Consistency Model
The two basic guarantees that the Canvas runtime provides are
- the execution of every action is deterministic, and
- peers converge to the same state as they sync.
Canvas differs from other eventually consistent sync engines in that actions are arbitrary JavaScript functions that can freely get
, set
, and delete
records in a relational database.
Determinism
In order to guarantee determinism, every get
needs to return the same value when applied by every peer, even if other peers have already applied other concurrent actions that write to that record. The Canvas runtime executes actions with a virtual snapshot of the database, in which only effects from the action's causal ancestors are visible.
Convergence
To guarantee convergence, each peer needs to resolve conflicts in the same way, independent of the order in which they apply concurrent actions. By default, Canvas treats each database row as its own last-write-wins record, using the logical clock from the underlying causal log to determine precedence.
Limitations of last-write-wins
Last-write-wins (LWW) is good default behavior that works well for many kinds of state, but has some fundamental limitations. For example, last-write-wins can partially overwite or "interleave" effects between two concurrent branches, making it impossible to maintain invariants across multiple records.
Another limitation of LWW is that a malicious user could select convenient locations in the past to branch off of, "bypassing" undesired actions that e.g. remove them from a group chat's membership list. Last-write-wins is good for merging a big union of logically monotonic effects, but using it means you can't enforce arbitrary constraints on global state transitions.
Transactions
To support stronger constraints on state transitions, applications can use transactions within action handlers.
export const actions = {
// ...
async createPost(roomId: string, content: string) {
await this.db.transaction(async () => {
// ...
})
}
}
In a traditional database, a transaction will either succeed or reject at the time it is committed, and the application is responsible for dealing with the potential failure to commit. With Canvas, this is reversed: transactions are actually guaranteed to succeed initially, but might be subsequently reverted due to a conflict with other transactions received later. Applications must be designed to handle these retroactive reverts, but can still rely on transaction atomicity and serializability.
Inside a transaction callback, all writes within a transaction are treated atomically - if there is a write conflict between two concurrent transactions, then one will be reverted, and none of its writes will be visible to subsequent db.get
reads. Furthermore, transactions conflict when one reads a record that is concurrently written by another, preventing actions from "bypassing" effects on another branch and enforcing a serializable consistency on a per-record basis.
Example contract using transactions
Here's a complete example contract that uses transactions to enforce group chat membership.
export const models = {
members: { key: "primary", admin: "boolean" },
posts: {
id: "primary",
roomId: "string",
userId: "string",
content: "string",
},
}
export const actions = {
async addMember(roomId: string, userId: string, admin: boolean) {
await this.db.transaction(async () => {
const selfMembershipKey = [roomId, this.did].join("/")

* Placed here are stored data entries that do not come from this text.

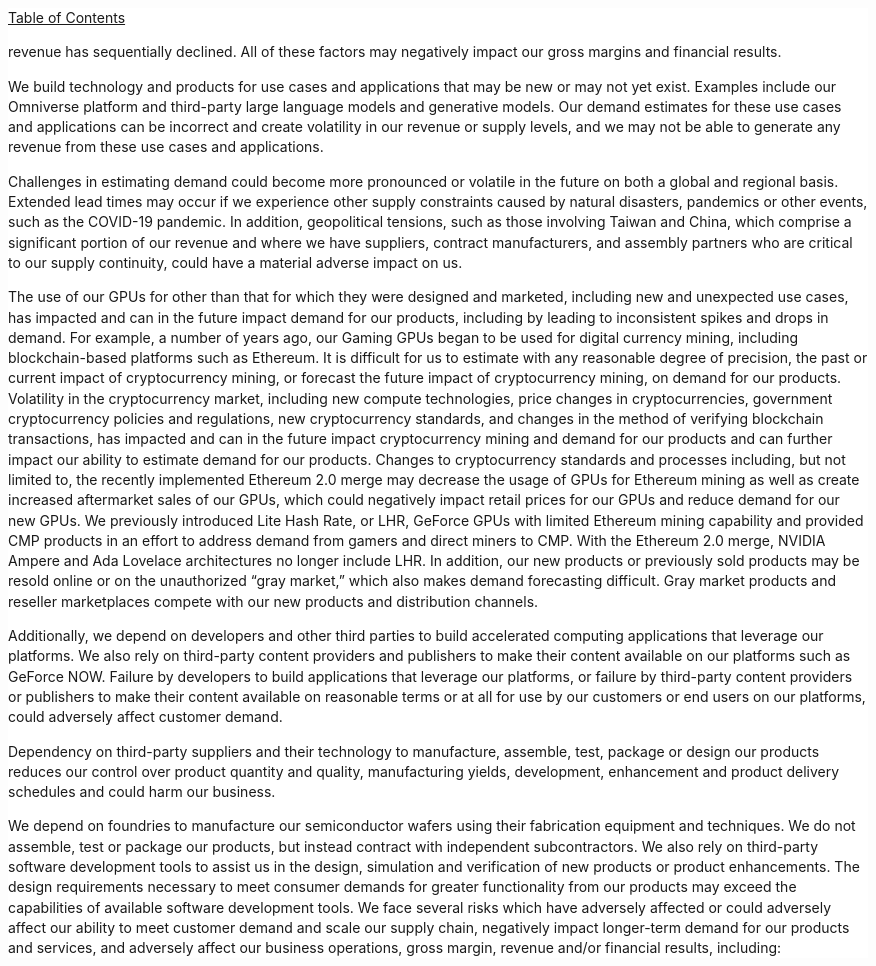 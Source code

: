[Table of Contents](#i8ce5c25b938445b1bec835777d6cece9_7)

revenue has sequentially declined. All of these factors may negatively impact our gross margins and financial results.

We build technology and products for use cases and applications that may be new or may not yet exist. Examples include our Omniverse platform and third-party large language models and generative models. Our demand estimates for these use cases and applications can be incorrect and create volatility in our revenue or supply levels, and we may not be able to generate any revenue from these use cases and applications.

Challenges in estimating demand could become more pronounced or volatile in the future on both a global and regional basis. Extended lead times may occur if we experience other supply constraints caused by natural disasters, pandemics or other events, such as the COVID-19 pandemic. In addition, geopolitical tensions, such as those involving Taiwan and China, which comprise a significant portion of our revenue and where we have suppliers, contract manufacturers, and assembly partners who are critical to our supply continuity, could have a material adverse impact on us.

The use of our GPUs for other than that for which they were designed and marketed, including new and unexpected use cases, has impacted and can in the future impact demand for our products, including by leading to inconsistent spikes and drops in demand. For example, a number of years ago, our Gaming GPUs began to be used for digital currency mining, including blockchain-based platforms such as Ethereum. It is difficult for us to estimate with any reasonable degree of precision, the past or current impact of cryptocurrency mining, or forecast the future impact of cryptocurrency mining, on demand for our products. Volatility in the cryptocurrency market, including new compute technologies, price changes in cryptocurrencies, government cryptocurrency policies and regulations, new cryptocurrency standards, and changes in the method of verifying blockchain transactions, has impacted and can in the future impact cryptocurrency mining and demand for our products and can further impact our ability to estimate demand for our products. Changes to cryptocurrency standards and processes including, but not limited to, the recently implemented Ethereum 2.0 merge may decrease the usage of GPUs for Ethereum mining as well as create increased aftermarket sales of our GPUs, which could negatively impact retail prices for our GPUs and reduce demand for our new GPUs. We previously introduced Lite Hash Rate, or LHR, GeForce GPUs with limited Ethereum mining capability and provided CMP products in an effort to address demand from gamers and direct miners to CMP. With the Ethereum 2.0 merge, NVIDIA Ampere and Ada Lovelace architectures no longer include LHR. In addition, our new products or previously sold products may be resold online or on the unauthorized “gray market,” which also makes demand forecasting difficult. Gray market products and reseller marketplaces compete with our new products and distribution channels.

Additionally, we depend on developers and other third parties to build accelerated computing applications that leverage our platforms. We also rely on third-party content providers and publishers to make their content available on our platforms such as GeForce NOW. Failure by developers to build applications that leverage our platforms, or failure by third-party content providers or publishers to make their content available on reasonable terms or at all for use by our customers or end users on our platforms, could adversely affect customer demand.

Dependency on third-party suppliers and their technology to manufacture, assemble, test, package or design our products reduces our control over product quantity and quality, manufacturing yields, development, enhancement and product delivery schedules and could harm our business.

We depend on foundries to manufacture our semiconductor wafers using their fabrication equipment and techniques. We do not assemble, test or package our products, but instead contract with independent subcontractors. We also rely on third-party software development tools to assist us in the design, simulation and verification of new products or product enhancements. The design requirements necessary to meet consumer demands for greater functionality from our products may exceed the capabilities of available software development tools. We face several risks which have adversely affected or could adversely affect our ability to meet customer demand and scale our supply chain, negatively impact longer-term demand for our products and services, and adversely affect our business operations, gross margin, revenue and/or financial results, including:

const selfMembership = await this.db.get("membership", selfMembershipKey)
assert(selfMembership !== null && selfMembership.admin)
const userMembershipKey = [roomId, userId].join("/")
await this.db.set("membership", { key: userMembershipKey, admin })
})
}
async removeMember(roomId: string, userId: string) {
await this.db.transaction(async () => {
const selfMembershipKey = [roomId, this.did].join("/")
const selfMembership = await this.db.get("membership", selfMembershipKey)
assert(selfMembership !== null && selfMembership.admin)
const userMembershipKey = [roomId, userId].join("/")
await this.db.delete("membership", userMembershipKey)
})
}
async createPost(roomId: string, content: string) {
await this.db.transaction(async () => {
const membershipKey = [roomId, this.did].join("/")
const membership = await this.db.get("membership", membershipKey)
assert(membership !== null)
await this.db.set("posts", { postId: this.id, roomId, userId: this.did, content })
})
}
}
Here, any number of concurrent createPost
actions can still be published by group members without conflict, so long they reference the same linear history of membership records. But if a user tries to publish a createPost
action concurrently to a removeMember
action that removes them from the group, this will cause a read conflict on the membership record. The write (removeMember
) will take precedence over the read (createPost
), and the createPost
transaction will be reverted.
Similarly, if two concurrent addMember
actions try to add the same user to the same room (maybe with conflicting admin
roles), this will cause a write conflict, and one will be reverted. Any createPost
actions building on the reverted branch will be reverted as well, since transactional reads form "read dependencies" that recursively propagate reverts.
Transaction revert conditions
To summarize, a transaction can be reverted for three reasons:
- a write conflict with a concurrent transaction (both transactions write to the same record)
- a read conflict with a concurrent transaction (one transaction reads from a record that the other writes to)
- a read dependency on a past transaction that is reverted (a reverted transaction recursively reverts to any subsequent transactions that read any of its values)
The revert status of a specific transaction is a subjective property - it depends on where in history we are looking at the transaction from. However, revert status is guaranteed to be monotonic - transactions only transition from not reverted to reverted as new messages are received, and never back to not reverted again.